### Exercise prompt
Starting at the top line, print the entries below exactly as they are and skip every picture.

### Provided records
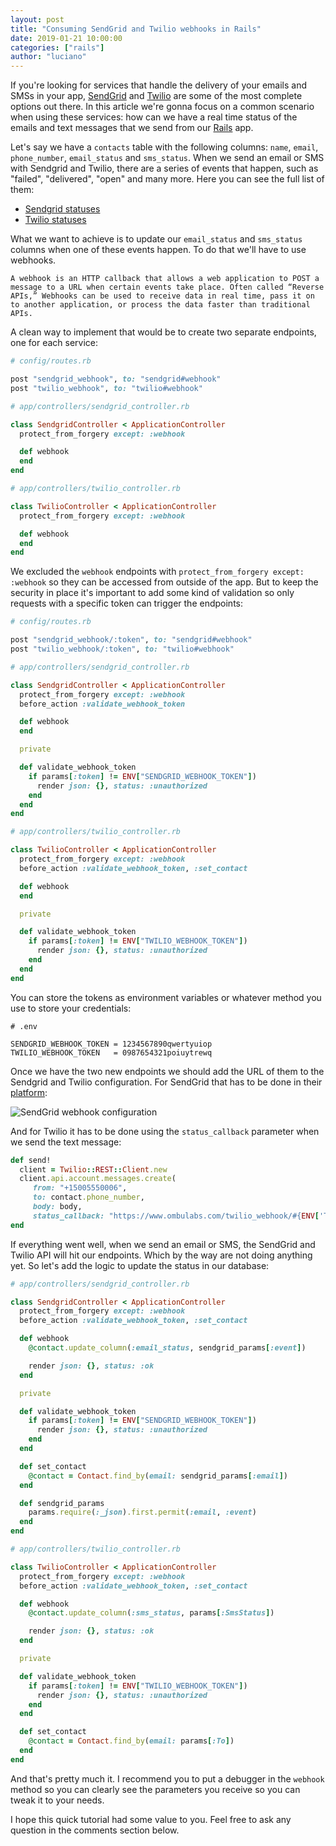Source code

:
 ```yaml
---
layout: post
title: "Consuming SendGrid and Twilio webhooks in Rails"
date: 2019-01-21 10:00:00
categories: ["rails"]
author: "luciano"
---
```


If you're looking for services that handle the delivery of your emails and SMSs in your app, [SendGrid](https://sendgrid.com/) and [Twilio](https://www.twilio.com/) are some of the most complete options out there. In this article we're gonna focus on a common scenario when using these services: how can we have a real time status of the emails and text messages that we send from our [Rails](https://rubyonrails.org/) app.

<!--more-->

Let's say we have a `contacts` table with the following columns: `name`, `email`, `phone_number`, `email_status` and `sms_status`.
When we send an email or SMS with Sendgrid and Twilio, there are a series of events that happen, such as "failed", "delivered", "open" and many more. Here you can see the full list of them:

- [Sendgrid statuses](https://sendgrid.com/blog/the-nine-events-of-email/)
- [Twilio statuses](https://support.twilio.com/hc/en-us/articles/223134347-What-are-the-Possible-SMS-and-MMS-Message-Statuses-and-What-do-They-Mean-)

What we want to achieve is to update our `email_status` and `sms_status` columns when one of these events happen. To do that we'll have to use webhooks.

```
A webhook is an HTTP callback that allows a web application to POST a message to a URL when certain events take place. Often called “Reverse APIs,” Webhooks can be used to receive data in real time, pass it on to another application, or process the data faster than traditional APIs.
```

A clean way to implement that would be to create two separate endpoints, one for each service:

```ruby
# config/routes.rb

post "sendgrid_webhook", to: "sendgrid#webhook"
post "twilio_webhook", to: "twilio#webhook"
```

```ruby
# app/controllers/sendgrid_controller.rb

class SendgridController < ApplicationController
  protect_from_forgery except: :webhook

  def webhook
  end
end
```

```ruby
# app/controllers/twilio_controller.rb

class TwilioController < ApplicationController
  protect_from_forgery except: :webhook

  def webhook
  end
end
```

We excluded the `webhook` endpoints with `protect_from_forgery except: :webhook` so they can be accessed from outside of the app. But to keep the security in place it's important to add some kind of validation so only requests with a specific token can trigger the endpoints:

```ruby
# config/routes.rb

post "sendgrid_webhook/:token", to: "sendgrid#webhook"
post "twilio_webhook/:token", to: "twilio#webhook"
```

```ruby
# app/controllers/sendgrid_controller.rb

class SendgridController < ApplicationController
  protect_from_forgery except: :webhook
  before_action :validate_webhook_token

  def webhook
  end

  private

  def validate_webhook_token
    if params[:token] != ENV["SENDGRID_WEBHOOK_TOKEN"])
      render json: {}, status: :unauthorized
    end
  end
end
```

```ruby
# app/controllers/twilio_controller.rb

class TwilioController < ApplicationController
  protect_from_forgery except: :webhook
  before_action :validate_webhook_token, :set_contact

  def webhook
  end

  private

  def validate_webhook_token
    if params[:token] != ENV["TWILIO_WEBHOOK_TOKEN"])
      render json: {}, status: :unauthorized
    end
  end
end
```

You can store the tokens as environment variables or whatever method you use to store your credentials:

```
# .env

SENDGRID_WEBHOOK_TOKEN = 1234567890qwertyuiop
TWILIO_WEBHOOK_TOKEN   = 0987654321poiuytrewq
```

Once we have the two new endpoints we should add the URL of them to the Sendgrid and Twilio configuration.
For SendGrid that has to be done in their [platform](https://app.sendgrid.com/settings/mail_settings):

<img src="/blog/assets/images/sendgrid_webhook.png" alt="SendGrid webhook configuration">

And for Twilio it has to be done using the `status_callback` parameter when we send the text message:

```ruby
def send!
  client = Twilio::REST::Client.new
  client.api.account.messages.create(
     from: "+15005550006",
     to: contact.phone_number,
     body: body,
     status_callback: "https://www.ombulabs.com/twilio_webhook/#{ENV['TWILIO_WEBHOOK_TOKEN']}"
end
```

If everything went well, when we send an email or SMS, the SendGrid and Twilio API will hit our endpoints. Which by the way are not doing anything yet. So let's add the logic to update the status in our database:

```ruby
# app/controllers/sendgrid_controller.rb

class SendgridController < ApplicationController
  protect_from_forgery except: :webhook
  before_action :validate_webhook_token, :set_contact

  def webhook
    @contact.update_column(:email_status, sendgrid_params[:event])

    render json: {}, status: :ok
  end

  private

  def validate_webhook_token
    if params[:token] != ENV["SENDGRID_WEBHOOK_TOKEN"])
      render json: {}, status: :unauthorized
    end
  end

  def set_contact
    @contact = Contact.find_by(email: sendgrid_params[:email])
  end

  def sendgrid_params
    params.require(:_json).first.permit(:email, :event)
  end
end
```

```ruby
# app/controllers/twilio_controller.rb

class TwilioController < ApplicationController
  protect_from_forgery except: :webhook
  before_action :validate_webhook_token, :set_contact

  def webhook
    @contact.update_column(:sms_status, params[:SmsStatus])

    render json: {}, status: :ok
  end

  private

  def validate_webhook_token
    if params[:token] != ENV["TWILIO_WEBHOOK_TOKEN"])
      render json: {}, status: :unauthorized
    end
  end

  def set_contact
    @contact = Contact.find_by(email: params[:To])
  end
end
```

And that's pretty much it. I recommend you to put a debugger in the `webhook` method so you can clearly see the parameters you receive so you can tweak it to your needs.

I hope this quick tutorial had some value to you. Feel free to ask any question in the comments section below.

### Your solution
Source code

:
 ```yaml
---
layout: post
title: "Consuming SendGrid and Twilio webhooks in Rails"
date: 2019-01-21 10:00:00
categories: ["rails"]
author: "luciano"
---
```


If you're looking for services that handle the delivery of your emails and SMSs in your app, [SendGrid](https://sendgrid.com/) and [Twilio](https://www.twilio.com/) are some of the most complete options out there. In this article we're gonna focus on a common scenario when using these services: how can we have a real time status of the emails and text messages that we send from our [Rails](https://rubyonrails.org/) app.

<!--more-->

Let's say we have a `contacts` table with the following columns: `name`, `email`, `phone_number`, `email_status` and `sms_status`.
When we send an email or SMS with Sendgrid and Twilio, there are a series of events that happen, such as "failed", "delivered", "open" and many more. Here you can see the full list of them:

- [Sendgrid statuses](https://sendgrid.com/blog/the-nine-events-of-email/)
- [Twilio statuses](https://support.twilio.com/hc/en-us/articles/223134347-What-are-the-Possible-SMS-and-MMS-Message-Statuses-and-What-do-They-Mean-)

What we want to achieve is to update our `email_status` and `sms_status` columns when one of these events happen. To do that we'll have to use webhooks.

```
A webhook is an HTTP callback that allows a web application to POST a message to a URL when certain events take place. Often called “Reverse APIs,” Webhooks can be used to receive data in real time, pass it on to another application, or process the data faster than traditional APIs.
```

A clean way to implement that would be to create two separate endpoints, one for each service:

```ruby
# config/routes.rb

post "sendgrid_webhook", to: "sendgrid#webhook"
post "twilio_webhook", to: "twilio#webhook"
```

```ruby
# app/controllers/sendgrid_controller.rb

class SendgridController < ApplicationController
  protect_from_forgery except: :webhook

  def webhook
  end
end
```

```ruby
# app/controllers/twilio_controller.rb

class TwilioController < ApplicationController
  protect_from_forgery except: :webhook

  def webhook
  end
end
```

We excluded the `webhook` endpoints with `protect_from_forgery except: :webhook` so they can be accessed from outside of the app. But to keep the security in place it's important to add some kind of validation so only requests with a specific token can trigger the endpoints:

```ruby
# config/routes.rb

post "sendgrid_webhook/:token", to: "sendgrid#webhook"
post "twilio_webhook/:token", to: "twilio#webhook"
```

```ruby
# app/controllers/sendgrid_controller.rb

class SendgridController < ApplicationController
  protect_from_forgery except: :webhook
  before_action :validate_webhook_token

  def webhook
  end

  private

  def validate_webhook_token
    if params[:token] != ENV["SENDGRID_WEBHOOK_TOKEN"])
      render json: {}, status: :unauthorized
    end
  end
end
```

```ruby
# app/controllers/twilio_controller.rb

class TwilioController < ApplicationController
  protect_from_forgery except: :webhook
  before_action :validate_webhook_token, :set_contact

  def webhook
  end

  private

  def validate_webhook_token
    if params[:token] != ENV["TWILIO_WEBHOOK_TOKEN"])
      render json: {}, status: :unauthorized
    end
  end
end
```

You can store the tokens as environment variables or whatever method you use to store your credentials:

```
# .env

SENDGRID_WEBHOOK_TOKEN = 1234567890qwertyuiop
TWILIO_WEBHOOK_TOKEN   = 0987654321poiuytrewq
```

Once we have the two new endpoints we should add the URL of them to the Sendgrid and Twilio configuration.
For SendGrid that has to be done in their [platform](https://app.sendgrid.com/settings/mail_settings):

<img src="/blog/assets/images/sendgrid_webhook.png" alt="SendGrid webhook configuration">

And for Twilio it has to be done using the `status_callback` parameter when we send the text message:

```ruby
def send!
  client = Twilio::REST::Client.new
  client.api.account.messages.create(
     from: "+15005550006",
     to: contact.phone_number,
     body: body,
     status_callback: "https://www.ombulabs.com/twilio_webhook/#{ENV['TWILIO_WEBHOOK_TOKEN']}"
end
```

If everything went well, when we send an email or SMS, the SendGrid and Twilio API will hit our endpoints. Which by the way are not doing anything yet. So let's add the logic to update the status in our database:

```ruby
# app/controllers/sendgrid_controller.rb

class SendgridController < ApplicationController
  protect_from_forgery except: :webhook
  before_action :validate_webhook_token, :set_contact

  def webhook
    @contact.update_column(:email_status, sendgrid_params[:event])

    render json: {}, status: :ok
  end

  private

  def validate_webhook_token
    if params[:token] != ENV["SENDGRID_WEBHOOK_TOKEN"])
      render json: {}, status: :unauthorized
    end
  end

  def set_contact
    @contact = Contact.find_by(email: sendgrid_params[:email])
  end

  def sendgrid_params
    params.require(:_json).first.permit(:email, :event)
  end
end
```

```ruby
# app/controllers/twilio_controller.rb

class TwilioController < ApplicationController
  protect_from_forgery except: :webhook
  before_action :validate_webhook_token, :set_contact

  def webhook
    @contact.update_column(:sms_status, params[:SmsStatus])

    render json: {}, status: :ok
  end

  private

  def validate_webhook_token
    if params[:token] != ENV["TWILIO_WEBHOOK_TOKEN"])
      render json: {}, status: :unauthorized
    end
  end

  def set_contact
    @contact = Contact.find_by(email: params[:To])
  end
end
```

And that's pretty much it. I recommend you to put a debugger in the `webhook` method so you can clearly see the parameters you receive so you can tweak it to your needs.

I hope this quick tutorial had some value to you. Feel free to ask any question in the comments section below.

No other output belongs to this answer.